Isolate every line in the data with the string "Special" and copy it.

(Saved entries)
>>
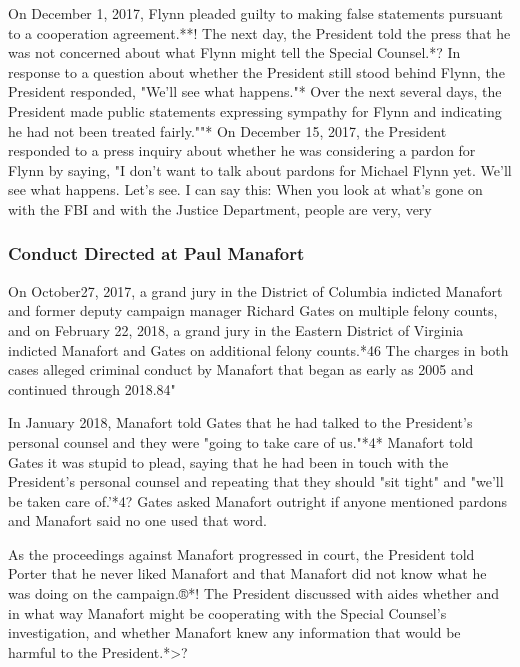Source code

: On December 1, 2017, Flynn pleaded guilty to making false statements pursuant to a cooperation agreement.**!
The next day, the President told the press that he was not concerned about what Flynn might tell the Special Counsel.*?
In response to a question about whether the President still stood behind Flynn, the President responded, "We'll see what happens."*
Over the next several days, the President made public statements expressing sympathy for Flynn and indicating he had not been treated fairly.""*
On December 15, 2017, the President responded to a press inquiry about whether he was considering a pardon for Flynn by saying, "I don't want to talk about pardons for Michael Flynn yet.
We'll see what happens.
Let's see.
I can say this: When you look at what's gone on with the FBI and with the Justice Department, people are very, very

\subsubsection{Conduct Directed at Paul Manafort}

On October27, 2017, a grand jury in the District of Columbia indicted Manafort and former deputy campaign manager Richard Gates on multiple felony counts, and on February 22, 2018, a grand jury in the Eastern District of Virginia indicted Manafort and Gates on additional felony counts.*46
The charges in both cases alleged criminal conduct by Manafort that began as early as 2005 and continued through 2018.84"

In January 2018, Manafort told Gates that he had talked to the President's personal counsel and they were "going to take care of us."*4*
Manafort told Gates it was stupid to plead, saying that he had been in touch with the President's personal counsel and repeating that they should "sit tight" and "we'll be taken care of.'*4?
Gates asked Manafort outright if anyone mentioned pardons and Manafort said no one used that word.

As the proceedings against Manafort progressed in court, the President told Porter that he never liked Manafort and that Manafort did not know what he was doing on the campaign.®*!
The President discussed with aides whether and in what way Manafort might be cooperating with the Special Counsel's investigation, and whether Manafort knew any information that would be harmful to the President.*>?

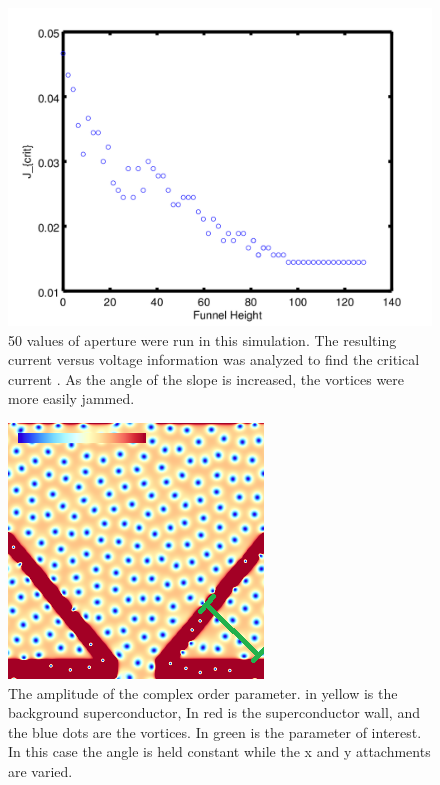 \begin{figure}[htbp]
\begin{center}
\includegraphics[scale=.50]{funnelY.png}
\caption{ 50 values of aperture were run in this simulation. The resulting current versus voltage information was analyzed to find the critical current . As the angle of the slope is increased, the vortices were more easily jammed. }
\label{normalYscan}
\end{center}
\end{figure}


\begin{figure}[htbp]
\begin{center}
\includegraphics[scale=.50]{normalAngle.png}
\caption{ The amplitude of the complex order parameter. in yellow is the background superconductor, In red is the superconductor wall, and the blue dots are the vortices. In green is the parameter of interest. In this case the angle is held constant while the x and y attachments are varied. }
\label{normalAngle}
\end{center}
\end{figure}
<<
* Task answer:
The next day, the President told the press that he was not concerned about what Flynn might tell the Special Counsel.*?
The President discussed with aides whether and in what way Manafort might be cooperating with the Special Counsel's investigation, and whether Manafort knew any information that would be harmful to the President.*>?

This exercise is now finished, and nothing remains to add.